Requirement:
Which lines below contain "Preferred"? Copy every one of them.

Collected data:

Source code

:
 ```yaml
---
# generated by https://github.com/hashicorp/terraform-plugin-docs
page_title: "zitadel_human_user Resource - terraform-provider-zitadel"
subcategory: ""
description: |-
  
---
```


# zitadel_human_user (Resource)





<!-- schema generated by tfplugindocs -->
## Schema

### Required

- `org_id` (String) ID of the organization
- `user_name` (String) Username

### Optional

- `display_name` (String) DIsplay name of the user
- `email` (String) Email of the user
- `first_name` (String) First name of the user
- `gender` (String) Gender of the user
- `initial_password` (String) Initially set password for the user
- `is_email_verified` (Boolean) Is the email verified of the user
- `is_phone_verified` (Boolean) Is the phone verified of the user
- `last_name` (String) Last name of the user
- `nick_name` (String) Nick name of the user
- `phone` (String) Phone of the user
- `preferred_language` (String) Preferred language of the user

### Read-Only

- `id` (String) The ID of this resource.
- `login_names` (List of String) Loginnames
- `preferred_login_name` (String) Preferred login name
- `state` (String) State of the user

Result of the task:
- `preferred_language` (String) Preferred language of the user
- `preferred_login_name` (String) Preferred login name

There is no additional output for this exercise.